Closed arijitx closed 2 years ago
Thanks for working on this. I will have a few comments, will have a closer look later tonight or tomorrow.
Regarding linguists, would be great, but it's fine if it's "just" native speakers. For the amount, it should be more than 100 sentences though. I would suggest 500. Once I have added my comments, there is some work to be done, so I would suggest to wait with the review until then.
Sure @MichaelKohler waiting for your comments
Thanks for your quick reviews @MichaelKohler do let me know if am good to start with the error rate review process ?
Thanks @MichaelKohler , I have downloaded the sample and shuffled it randomly and taken 500 for further review.
Hi @MichaelKohler,
Reviews from 3 native speaker is completed, please share your feedback.
Correct rate: 95% https://docs.google.com/spreadsheets/d/1BJFLOq3L1gDYnHfMVSfUH_r43HS2HspDfrT0Gv3DREw/edit?usp=sharing
Correct rate 96% https://docs.google.com/spreadsheets/d/1XPjdZzyzqrXSCwTJvAtD6sK3L-00i5CERz-QBTk0MfQ/edit?usp=sharing
Correct rate 94% https://docs.google.com/spreadsheets/d/1yuvAY_vGgjnZ__lJwBjNMYx3yeGC8iFHIOjqddWBYRQ/edit?usp=sharing
Now that you have the reviews, did ypu notice a pattern in the wrong sentences? Anything that easily could be filtered out? If so, would be great to add that and do another review. If not, also ok :)

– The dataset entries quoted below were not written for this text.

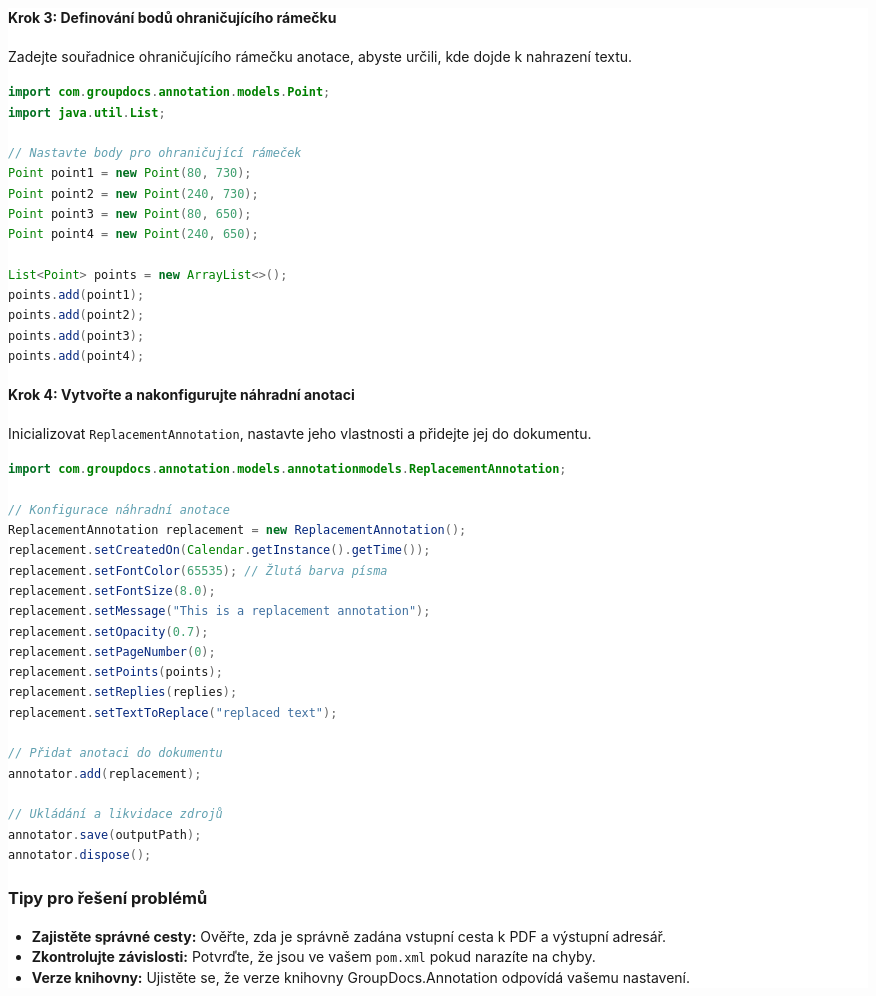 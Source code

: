 #### Krok 3: Definování bodů ohraničujícího rámečku

Zadejte souřadnice ohraničujícího rámečku anotace, abyste určili, kde dojde k nahrazení textu.

```java
import com.groupdocs.annotation.models.Point;
import java.util.List;

// Nastavte body pro ohraničující rámeček
Point point1 = new Point(80, 730);
Point point2 = new Point(240, 730);
Point point3 = new Point(80, 650);
Point point4 = new Point(240, 650);

List<Point> points = new ArrayList<>();
points.add(point1);
points.add(point2);
points.add(point3);
points.add(point4);
```

#### Krok 4: Vytvořte a nakonfigurujte náhradní anotaci

Inicializovat `ReplacementAnnotation`, nastavte jeho vlastnosti a přidejte jej do dokumentu.

```java
import com.groupdocs.annotation.models.annotationmodels.ReplacementAnnotation;

// Konfigurace náhradní anotace
ReplacementAnnotation replacement = new ReplacementAnnotation();
replacement.setCreatedOn(Calendar.getInstance().getTime());
replacement.setFontColor(65535); // Žlutá barva písma
replacement.setFontSize(8.0);
replacement.setMessage("This is a replacement annotation");
replacement.setOpacity(0.7);
replacement.setPageNumber(0);
replacement.setPoints(points);
replacement.setReplies(replies);
replacement.setTextToReplace("replaced text");

// Přidat anotaci do dokumentu
annotator.add(replacement);

// Ukládání a likvidace zdrojů
annotator.save(outputPath);
annotator.dispose();
```

### Tipy pro řešení problémů
- **Zajistěte správné cesty:** Ověřte, zda je správně zadána vstupní cesta k PDF a výstupní adresář.
- **Zkontrolujte závislosti:** Potvrďte, že jsou ve vašem `pom.xml` pokud narazíte na chyby.
- **Verze knihovny:** Ujistěte se, že verze knihovny GroupDocs.Annotation odpovídá vašemu nastavení.
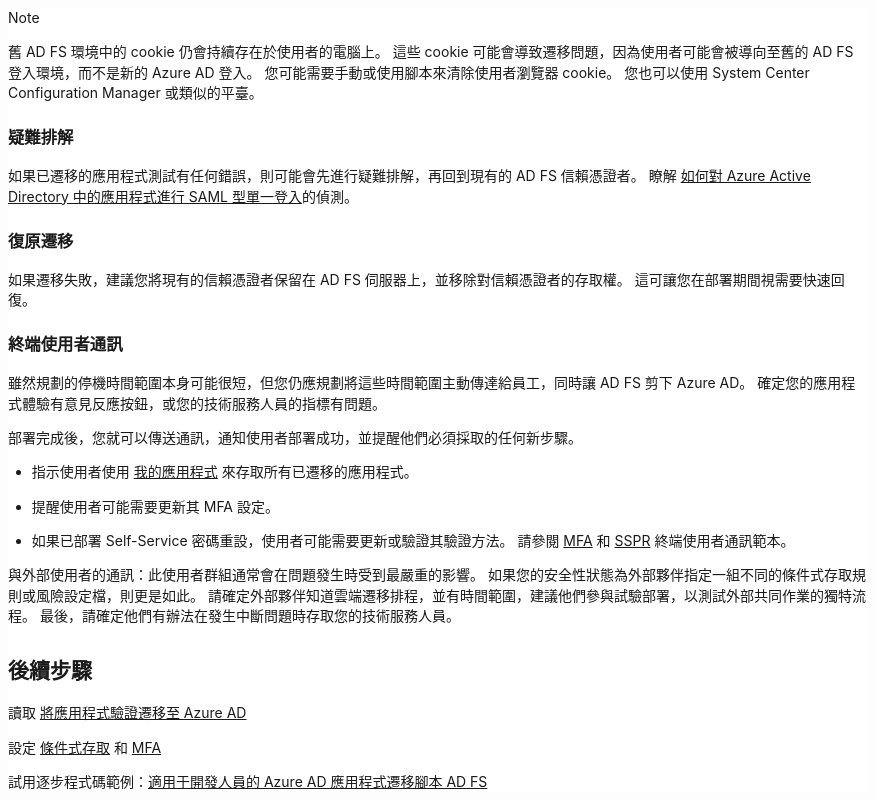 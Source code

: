 > [!NOTE]
> 舊 AD FS 環境中的 cookie 仍會持續存在於使用者的電腦上。 這些 cookie 可能會導致遷移問題，因為使用者可能會被導向至舊的 AD FS 登入環境，而不是新的 Azure AD 登入。 您可能需要手動或使用腳本來清除使用者瀏覽器 cookie。 您也可以使用 System Center Configuration Manager 或類似的平臺。

### <a name="troubleshoot"></a>疑難排解

如果已遷移的應用程式測試有任何錯誤，則可能會先進行疑難排解，再回到現有的 AD FS 信賴憑證者。 瞭解 [如何對 Azure Active Directory 中的應用程式進行 SAML 型單一登入](https://docs.microsoft.com/azure/active-directory/azuread-dev/howto-v1-debug-saml-sso-issues)的偵測。

### <a name="rollback-migration"></a>復原遷移

如果遷移失敗，建議您將現有的信賴憑證者保留在 AD FS 伺服器上，並移除對信賴憑證者的存取權。 這可讓您在部署期間視需要快速回復。

### <a name="end-user-communication"></a>終端使用者通訊

雖然規劃的停機時間範圍本身可能很短，但您仍應規劃將這些時間範圍主動傳達給員工，同時讓 AD FS 剪下 Azure AD。 確定您的應用程式體驗有意見反應按鈕，或您的技術服務人員的指標有問題。

部署完成後，您就可以傳送通訊，通知使用者部署成功，並提醒他們必須採取的任何新步驟。

* 指示使用者使用 [我的應用程式](https://myapps.microsoft.com) 來存取所有已遷移的應用程式。

* 提醒使用者可能需要更新其 MFA 設定。

* 如果已部署 Self-Service 密碼重設，使用者可能需要更新或驗證其驗證方法。 請參閱 [MFA](https://aka.ms/mfatemplates) 和 [SSPR](https://aka.ms/ssprtemplates) 終端使用者通訊範本。

與外部使用者的通訊：此使用者群組通常會在問題發生時受到最嚴重的影響。 如果您的安全性狀態為外部夥伴指定一組不同的條件式存取規則或風險設定檔，則更是如此。 請確定外部夥伴知道雲端遷移排程，並有時間範圍，建議他們參與試驗部署，以測試外部共同作業的獨特流程。 最後，請確定他們有辦法在發生中斷問題時存取您的技術服務人員。

## <a name="next-steps"></a>後續步驟

讀取  [將應用程式驗證遷移至 Azure AD](https://aka.ms/migrateapps/whitepaper)<p>
設定 [條件式存取](https://docs.microsoft.com/azure/active-directory/conditional-access/overview) 和 [MFA](https://docs.microsoft.com/azure/active-directory/authentication/concept-mfa-howitworks)

試用逐步程式碼範例：[適用于開發人員的 Azure AD 應用程式遷移腳本 AD FS](https://aka.ms/adfsplaybook)
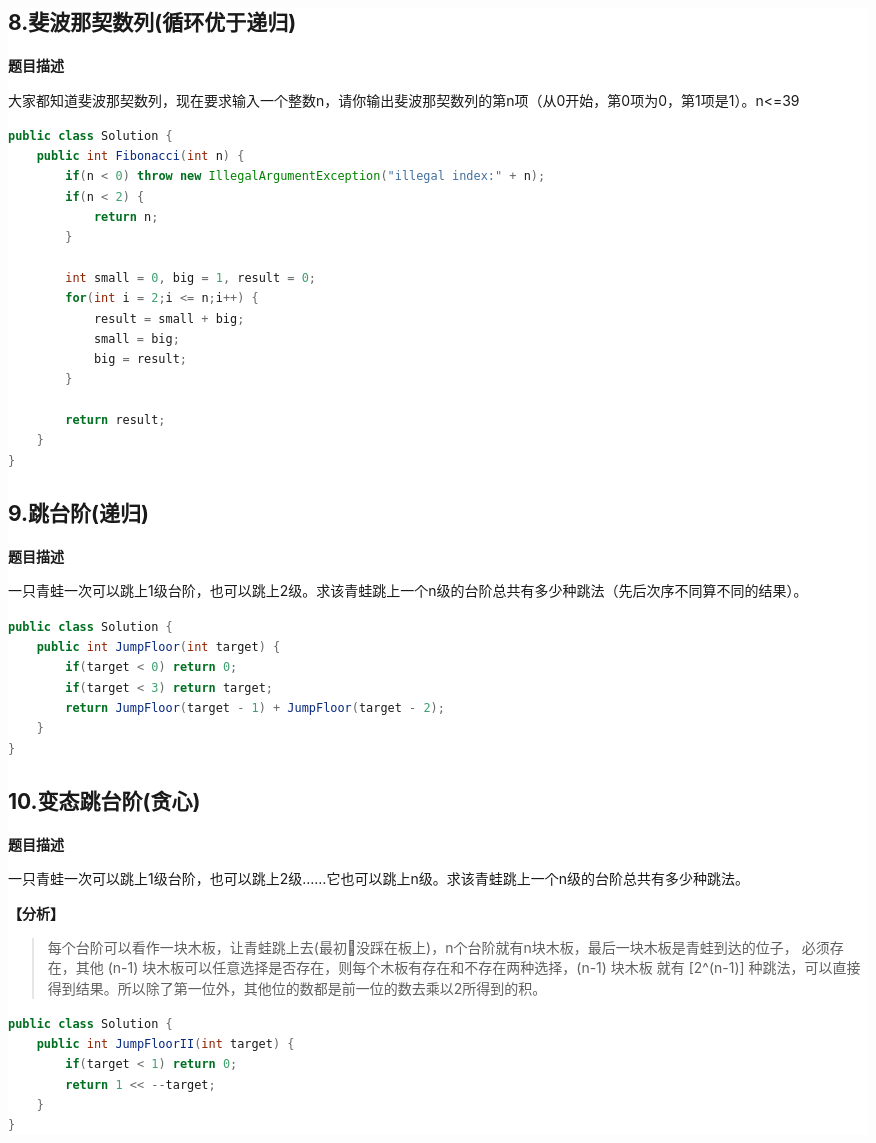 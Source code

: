 ## 8.斐波那契数列(循环优于递归)

**题目描述**

大家都知道斐波那契数列，现在要求输入一个整数n，请你输出斐波那契数列的第n项（从0开始，第0项为0，第1项是1）。n<=39

```java
public class Solution {
    public int Fibonacci(int n) {
        if(n < 0) throw new IllegalArgumentException("illegal index:" + n);
        if(n < 2) {
            return n;
        }
        
        int small = 0, big = 1, result = 0;
        for(int i = 2;i <= n;i++) {
            result = small + big;
            small = big;
            big = result;
        }
        
        return result;
    }
}
```

## 9.跳台阶(递归)

**题目描述**

一只青蛙一次可以跳上1级台阶，也可以跳上2级。求该青蛙跳上一个n级的台阶总共有多少种跳法（先后次序不同算不同的结果）。

```java
public class Solution {
    public int JumpFloor(int target) {
        if(target < 0) return 0;
        if(target < 3) return target;
        return JumpFloor(target - 1) + JumpFloor(target - 2);
    }
}
```

## 10.变态跳台阶(贪心)

**题目描述**

一只青蛙一次可以跳上1级台阶，也可以跳上2级……它也可以跳上n级。求该青蛙跳上一个n级的台阶总共有多少种跳法。

**【分析】**  

> 每个台阶可以看作一块木板，让青蛙跳上去(最初🐸没踩在板上)，n个台阶就有n块木板，最后一块木板是青蛙到达的位子，  必须存在，其他 (n-1) 块木板可以任意选择是否存在，则每个木板有存在和不存在两种选择，(n-1) 块木板  就有 [2^(n-1)] 种跳法，可以直接得到结果。所以除了第一位外，其他位的数都是前一位的数去乘以2所得到的积。

```java
public class Solution {
    public int JumpFloorII(int target) {
        if(target < 1) return 0;
        return 1 << --target;
    }
}
```
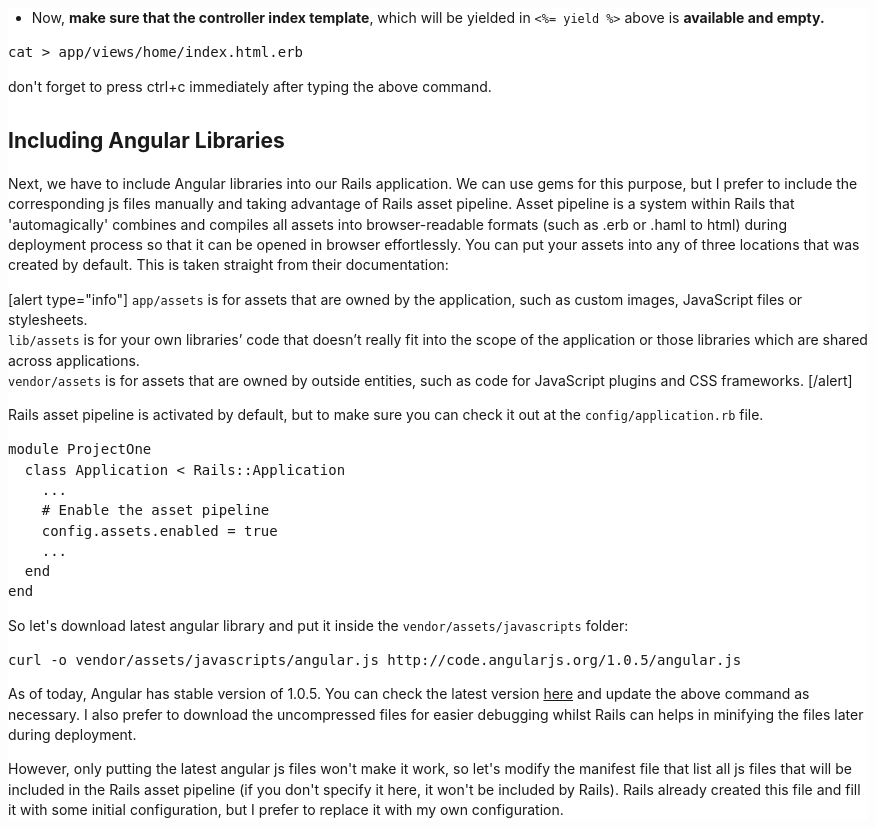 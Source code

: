 <ul><li>Now, <strong>make sure that the controller index template</strong>, which will be yielded in <code><%= yield %></code> above is <strong>available and empty.</strong></li></ul>

<pre class="theme:github toolbar:2 tab-size:2 decode:true">
cat > app/views/home/index.html.erb
</pre>

don't forget to press ctrl+c immediately after typing the above command.

<h2>Including Angular Libraries</h2>

Next, we have to include Angular libraries into our Rails application. We can use gems for this purpose, but I prefer to include the corresponding js files manually and taking advantage of Rails asset pipeline. Asset pipeline is a system within Rails that 'automagically' combines and compiles all assets into browser-readable formats (such as .erb or .haml to html) during deployment process so that it can be opened in browser effortlessly. You can put your assets into any of three locations that was created by default. This is taken straight from their documentation:

[alert type="info"]
<code>app/assets</code> is for assets that are owned by the application, such as custom images, JavaScript files or stylesheets.<br/>
<code>lib/assets</code> is for your own libraries’ code that doesn’t really fit into the scope of the application or those libraries which are shared across applications.<br/>
<code>vendor/assets</code> is for assets that are owned by outside entities, such as code for JavaScript plugins and CSS frameworks.
[/alert]

Rails asset pipeline is activated by default, but to make sure you can check it out at the <code>config/application.rb</code> file.

<pre class="nums:false lang:ruby decode:true" title="config/application.rb">
module ProjectOne
  class Application < Rails::Application
    ...
    # Enable the asset pipeline
    config.assets.enabled = true
    ...
  end
end
</pre>

So let's download latest angular library and put it inside the <code>vendor/assets/javascripts</code> folder:

<pre class="theme:github toolbar:2 tab-size:2 lang:sh decode:true">
curl -o vendor/assets/javascripts/angular.js http://code.angularjs.org/1.0.5/angular.js
</pre>

As of today, Angular has stable version of 1.0.5. You can check the latest version <a href="http://angularjs.org">here</a> and update the above command as necessary. I also prefer to download the uncompressed files for easier debugging whilst Rails can helps in minifying the files later during deployment.

However, only putting the latest angular js files won't make it work, so let's modify the manifest file that list all js files that will be included in the Rails asset pipeline (if you don't specify it here, it won't be included by Rails). Rails already created this file and fill it with some initial configuration, but I prefer to replace it with my own configuration. 
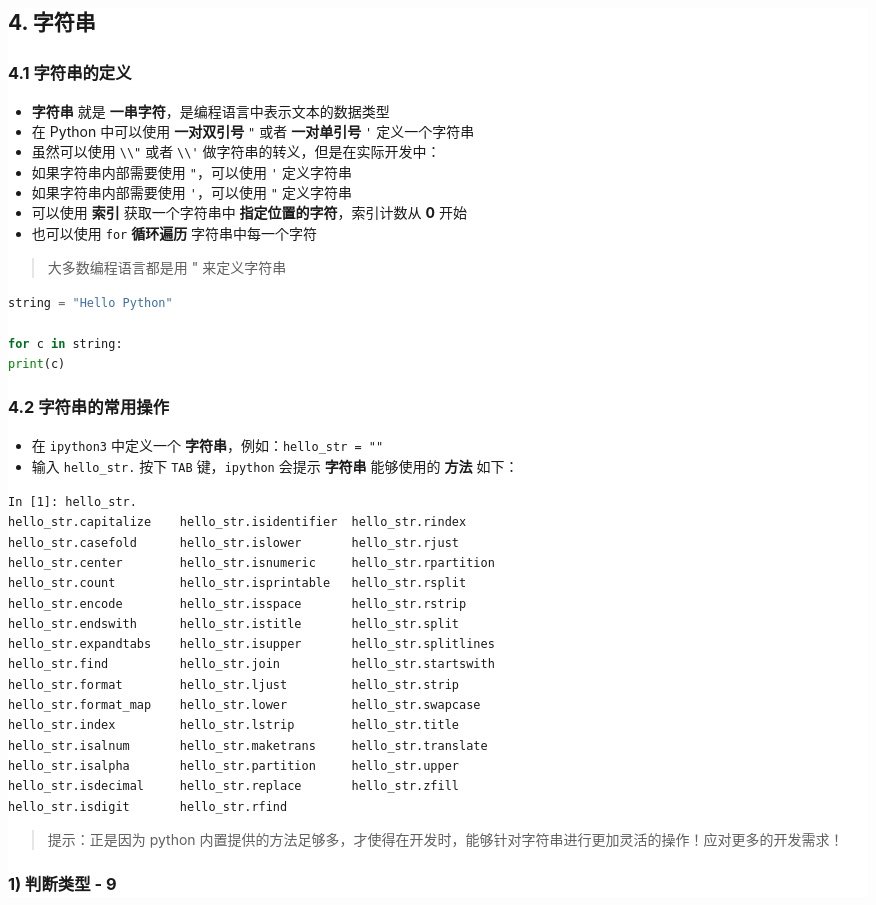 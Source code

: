 ## 4. 字符串

### 4.1 字符串的定义

- **字符串** 就是 **一串字符**，是编程语言中表示文本的数据类型
- 在 Python 中可以使用 **一对双引号** `"` 或者 **一对单引号** `'` 定义一个字符串
- 虽然可以使用 `\\"` 或者 `\\'` 做字符串的转义，但是在实际开发中：
- 如果字符串内部需要使用 `"`，可以使用 `'` 定义字符串
- 如果字符串内部需要使用 `'`，可以使用 `"` 定义字符串
- 可以使用 **索引** 获取一个字符串中 **指定位置的字符**，索引计数从 **0** 开始
- 也可以使用 `for` **循环遍历** 字符串中每一个字符

> 大多数编程语言都是用 " 来定义字符串
> 

```python
string = "Hello Python"

for c in string:
print(c)

```

### 4.2 字符串的常用操作

- 在 `ipython3` 中定义一个 **字符串**，例如：`hello_str = ""`
- 输入 `hello_str.` 按下 `TAB` 键，`ipython` 会提示 **字符串** 能够使用的 **方法** 如下：

```
In [1]: hello_str.
hello_str.capitalize    hello_str.isidentifier  hello_str.rindex
hello_str.casefold      hello_str.islower       hello_str.rjust
hello_str.center        hello_str.isnumeric     hello_str.rpartition
hello_str.count         hello_str.isprintable   hello_str.rsplit
hello_str.encode        hello_str.isspace       hello_str.rstrip
hello_str.endswith      hello_str.istitle       hello_str.split
hello_str.expandtabs    hello_str.isupper       hello_str.splitlines
hello_str.find          hello_str.join          hello_str.startswith
hello_str.format        hello_str.ljust         hello_str.strip
hello_str.format_map    hello_str.lower         hello_str.swapcase
hello_str.index         hello_str.lstrip        hello_str.title
hello_str.isalnum       hello_str.maketrans     hello_str.translate
hello_str.isalpha       hello_str.partition     hello_str.upper
hello_str.isdecimal     hello_str.replace       hello_str.zfill
hello_str.isdigit       hello_str.rfind

```

> 提示：正是因为 python 内置提供的方法足够多，才使得在开发时，能够针对字符串进行更加灵活的操作！应对更多的开发需求！
> 

### 1) 判断类型 - 9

Hi @MichaelKohler , From my analysis most of the error is like incomplete/partial sentence or phrases, there isn't a very high number of them, either its written that way and probably from the context of article it made sense. I don't see a clear way to filter such sentences.
Basic Rules for Bengali, updated segmenter with nltk PunktSentenceTokenizer as punkt doesnt have a pretrained model in nltk for bengali so used the sentence end as '।'
How many sentences did you get at the end? ~ 129000
How did you create the blacklist file? Followed instruction in readme, chose words with frequency 50 or less
Evaluate random 500 sentences ? 500 random sentences I do not know any linguist any Bengali speaker please feel free to comment on the error ratio. My analysis shows very less number of errors in the extracted sentences.